阿武隈川上流にある遊水地の予定地に設けられた試験圃場(ほじょう)で、初めての稲刈りが25日にあった。近くの田んぼに比べて大差ない収量が期待できるものの、稲が育ちすぎて大半が倒れてしまうという意外な結果になった。

 試験圃場は福島県矢吹町の阿武隈川右岸にある。本流と支流では2019年秋の台風で大きな被害が出た。今後の被害を防ぐため、鏡石町と矢吹町、玉川村には、あふれた水を一時的にためる遊水地を設けることになった。

 しかし、遊水地の予定地には農地も多数あることから、国土交通省は、川とは堤防で隔てた圃場を新設。ここで営農を継続できるかどうか確かめるため、今春から実験を始めていた。

 試験圃場は約42アールあり、玉川村の稲作農家仁井田健さん(63)が自分の水田と全く同じ条件でコシヒカリを育てた。

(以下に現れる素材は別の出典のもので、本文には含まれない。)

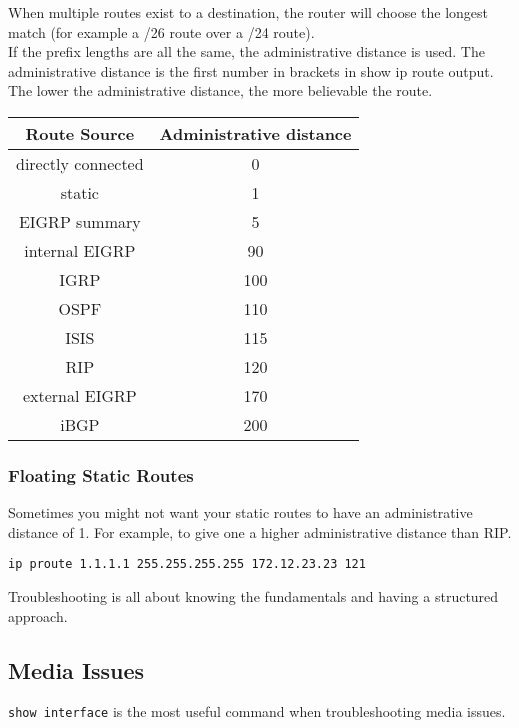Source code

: When multiple routes exist to a destination, the router will choose the
longest match (for example a /26 route over a /24 route).\\

If the prefix lengths are all the same, the administrative distance is used.
The administrative distance is the first number in brackets in show ip route
output. The lower the administrative distance, the more believable the
route.\\

\begin{tabular}{ | c | c | }
\hline
Route Source & Administrative distance \\ \hline
directly connected &   0 \\ \hline
static             &   1 \\ \hline
EIGRP summary      &   5 \\ \hline
internal EIGRP     &  90 \\ \hline
IGRP               & 100 \\ \hline
OSPF               & 110 \\ \hline
ISIS               & 115 \\ \hline
RIP                & 120 \\ \hline
external EIGRP     & 170 \\ \hline
iBGP               & 200 \\ \hline
\end{tabular}

\subsubsection{Floating Static Routes}

Sometimes you might not want your static routes to have an administrative
distance of 1. For example, to give one a higher administrative distance than
RIP.

\begin{verbatim}
ip proute 1.1.1.1 255.255.255.255 172.12.23.23 121
\end{verbatim}

Troubleshooting is all about knowing the fundamentals and having a structured
approach.

\subsection{Media Issues}

\texttt{show interface} is the most useful command when troubleshooting media
issues.
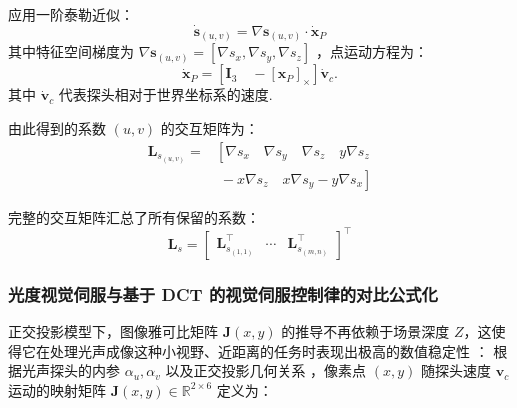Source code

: \documentclass{article}
\begin{document}
应用一阶泰勒近似：
\begin{equation}
\dot{\boldsymbol{s}}_{(u,v)} = \nabla \boldsymbol{s}_{(u,v)} \cdot \dot{\boldsymbol{x}}_P
\end{equation}
其中特征空间梯度为 $\nabla \boldsymbol{s}_{(u,v)} = [\nabla s_x, \nabla s_y, \nabla s_z]$ ，点运动方程为：
\begin{equation}
\dot{\boldsymbol{x}}_P = \left[ \boldsymbol{I}_3 \quad -[\boldsymbol{x}_P]_\times \right] \dot{\mathbf{v}}_c.
\end{equation}
其中 $\dot{\mathbf{v}}_c$ 代表探头相对于世界坐标系的速度.

由此得到的系数 $(u,v)$ 的交互矩阵为：
\begin{equation} \label{eq:L_s_uv}
	\begin{aligned}
		\boldsymbol{L}_{s_{(u,v)}} = 
		& \left[\nabla s_x \quad \nabla s_y \quad \nabla s_z \quad y\nabla s_z \right. \\
		&\left.\; -x\nabla s_z \quad x\nabla s_y - y\nabla s_x\right]
	\end{aligned}
\end{equation}

完整的交互矩阵汇总了所有保留的系数：
\begin{equation}
\boldsymbol{L}_s = 
\begin{bmatrix}
\boldsymbol{L}_{s_{(1,1)}}^\top & \cdots & \boldsymbol{L}_{s_{(m,n)}}^\top
\end{bmatrix}^\top
\label{L_S}
\end{equation}

\subsubsection{光度视觉伺服与基于 DCT 的视觉伺服控制律的对比公式化}
\label{comparative Formulation}


正交投影模型下，图像雅可比矩阵 $\mathbf{J}(x, y)$ 的推导不再依赖于场景深度 $Z$，这使得它在处理光声成像这种小视野、近距离的任务时表现出极高的数值稳定性 ：
根据光声探头的内参 $\alpha_u, \alpha_v$ 以及正交投影几何关系 ，像素点 $(x, y)$ 随探头速度 $\mathbf{v}_c$ 运动的映射矩阵 $\mathbf{J}(x, y) \in \mathbb{R}^{2 \times 6}$ 定义为：
\end{document}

 農業・食品産業技術総合研究機構東北農業研究センターによると、5月半ばの田植えから1カ月ほどで、試験圃場の方が明らかに生育が進み、最終的な高さは15センチほど上回った。

 これにより、9月上旬ごろから倒伏する稲が相次いだ。ただし、実の入り具合は水田の稲と遜色はなさそうだという。

 成長した原因としては、①試験圃場には水田から客土したことにより肥料過多になったこと②周辺の土地より掘り下げたことで一種の盆地となり、熱がこもりやすくなったこと――が考えられる。東北農業研究センター水田輪作グループの国立(こくりゅう)卓生グループ長は「最初の肥料を抑えたり、倒伏に強い(福島県オリジナル品種の)『天のつぶ』に変えたりすることで克服できるだろう」と話す。

 台風では自宅の玄関先まで水が迫ったという仁井田さんは「水田の移転は大変だが、あんな大変な思いは二度としたくない。今年は肥料のやり方に悩んだが、来年も作付けに協力したい」と話していた。

 国交省と農研機構は、収穫量や食味を今後詳しく分析。検査で問題なければ、3町村の学校給食用に提供するという。